We busted across a grade crossing. The gates had came down parallel to the train, signal lights flashing, chimes pounding away. A line of cars had accumulated, along with a few pedestrians waiting for the freight to clear. I felt naked, exposed, yet so exhilarated, dashing across twenty or so sets of eyes with my fully loaded pack, trying to catch up with two middle schoolers and a boxcar.
“What the hell are those kids doing-”
“Look, mom!” a little girl exclaimed, pointing. When I twisted my head back, I spotted the emotionless face of the mother. Something magical—three boys pursuing an accelerating freight—had happened before her very eyes and she didn’t even see it.
“Go, go, son!” A elderly man hollered out a pickup truck window. Campbell saluted the guy with a quick wave over his shoulder.
The music was building fast. A misstep now, even a small one like sticking your hand out the wrong way, would leave you behind, injure you, or worse, kill you.
Ethan unslung his backpack, holding it by the strap in his right hand. As he ran, he leaned towards the direction of the train, placing a hand on the boxcar, countering the weight of his gear. As another piercing screech reverberated down the entire length of the train, the kid seemed to pause for a second, as if reconsidering.
But he shook his head. The arm holding the backpack arched forward. It sailed into the air, into the boxcar. Then, he jumped, pushing up on the sill, and rolled in. His head reappeared a moment later.
“Get in, Campbell!” he shouted.
Campbell undid the straps of his backpack and tossed it in. As his friend had done, his backpack sailed forwards, landing harmlessly inside. He braced himself, pushed up, and disappeared into the boxcar.
Now it was just thousands of tons of steel in motion and me. The dance was reaching its crescendo. I felt my legs start to weaken, sore from all the running. Thoughts flashed in my head.
-
What if my pack missed?
All that gear, ripped away from me in an instant?
No.
I can't miss.
I can’t afford to let it miss.
But what if I fall?
What will I do if I can’t get myself up?
Will I be dragged, faceplanting into the ballast?
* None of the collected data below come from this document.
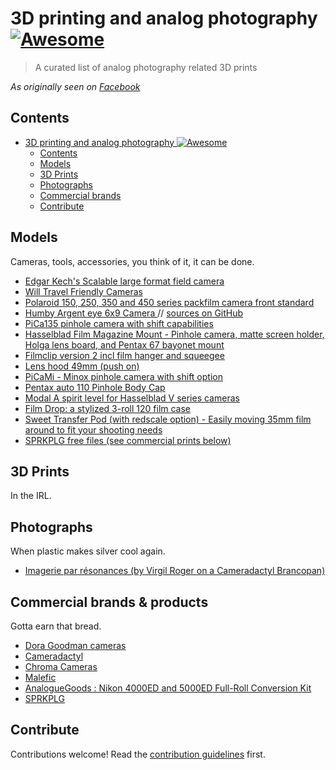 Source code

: # 3D printing and analog photography [![Awesome](https://awesome.re/badge-flat.svg)](https://awesome.re)

> A curated list of analog photography related 3D prints
> 
_As originally seen on [Facebook](https://www.facebook.com/groups/3dprinting.and.analog.photography)_

## Contents

- [3D printing and analog photography ![Awesome](https://awesome.re)](#3d-printing-and-analog-photography-)
  - [Contents](#contents)
  - [Models](#models)
  - [3D Prints](#3d-prints)
  - [Photographs](#photographs)
  - [Commercial brands](#commercial-brands)
  - [Contribute](#contribute)


## Models

Cameras, tools, accessories, you think of it, it can be done.

- [Edgar Kech's Scalable large format field camera](https://github.com/edgarkech/scalable_field_camera)
- [Will Travel Friendly Cameras](https://film.kolve.org/darkroomdiy/will-travel-friendly-cameras/)
- [Polaroid 150, 250, 350 and 450 series packfilm camera front standard ](https://www.printables.com/model/156068-polaroid-150-250-350-and-450-series-packfilm-camer)
- [Humby Argent eye 6x9 Camera ](https://www.printables.com/model/124415-humby-argent-eye-6x9-camera) // [sources on GitHub](https://github.com/DamienHazard/Argent-eye)
- [PiCa135 pinhole camera with shift capabilities](https://www.printables.com/model/168683-pica135-a-pinhole-camera-with-shift-capabilities)
- [Hasselblad Film Magazine Mount - Pinhole camera, matte screen holder, Holga lens board, and Pentax 67 bayonet mount](https://www.printables.com/model/247783-hasselblad-film-magazine-mount-pinhole-camera-matt)
- [Filmclip version 2 incl film hanger and squeegee](https://www.printables.com/model/168691-filmclip-version-2-incl-film-hanger-and-squeegee)
- [Lens hood 49mm (push on)](https://www.printables.com/model/249076-lens-hood-49mm-push-on)
- [PiCaMi - Minox pinhole camera with shift option](https://www.printables.com/model/224784-picami-minox-pinhole-camera-with-shift-option)
- [Pentax auto 110 Pinhole Body Cap](https://www.printables.com/model/129517-pentax-auto-110-pinhole-body-cap)
- [Modal A spirit level for Hasselblad V series cameras](https://www.printables.com/model/160758-hasselblad-spirit-level-model-a)
- [Film Drop: a stylized 3-roll 120 film case](https://www.printables.com/model/230450-film-drop-120-film-case)
- [Sweet Transfer Pod (with redscale option) - Easily moving 35mm film around to fit your shooting needs](https://www.youtube.com/watch?v=RiYqM2nzGAE)
- [SPRKPLG free files (see commercial prints below)](https://www.printables.com/fr/social/26415-sprkplg/models)

## 3D Prints

In the IRL.

## Photographs

When plastic makes silver cool again.

- [Imagerie par résonances (by Virgil Roger on a Cameradactyl Brancopan)](https://virgil-roger.photography/gallery/imagerie-par-r%C3%A9sonances)


## Commercial brands & products

Gotta earn that bread.

- [Dora Goodman cameras](https://doragoodman.com/)
- [Cameradactyl](https://www.cameradactyl.com/)
- [Chroma Cameras](https://chroma.camera)
- [Malefic](https://www.maleficcameras.com/)
- [AnalogueGoods : Nikon 4000ED and 5000ED Full-Roll Conversion Kit ](https://www.etsy.com/pl/listing/949217792/nikon-4000ed-and-5000ed-full-roll)
- [SPRKPLG](https://sprkplg.com/shop-2/)

## Contribute

Contributions welcome! Read the [contribution guidelines](CONTRIBUTING.md) first.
Or be tugged, by the force of the train, into the undertow below,
to be drowned,
flayed,
asphyxiated,
pronounced dead,
under hundreds of wheels made of steel,
sharpened from miles upon miles of moving across America,
thundering over the rails?
No.
I can’t fall.
I couldn't fall further back.
Deborah and my father made me fall far enough already.
-
I braced myself and unbuckled the pack, gritting my teeth in anticipation for the final act.
-
My hands gripped the lip of the open boxcar door. The heartbeat, sending blood surging through my veins, opened my eyes wide, and the adrenaline and the sight of the ground, a rushing blur of gray ballast laced with the dark brown of ties, felt almost ethereal.
With all my strength, I pushed myself up.
I rolled into the cool belly of the boxcar, my skin, shirt and sanity getting coated with sawdust, feeling the boxcar sway as the train reached speed. Not a moment too soon, either. The train was now moving at a speed that would be impossible to catch.
We each carried pieces.
Pieces of a dance, sacred in our world, between flesh and steel, that they could not, and would not, see.
As I laid there, our train rounded a curve and flashed by a station, the impassive faces of commuters standing on the platform looking straight at us but not seeing us at all.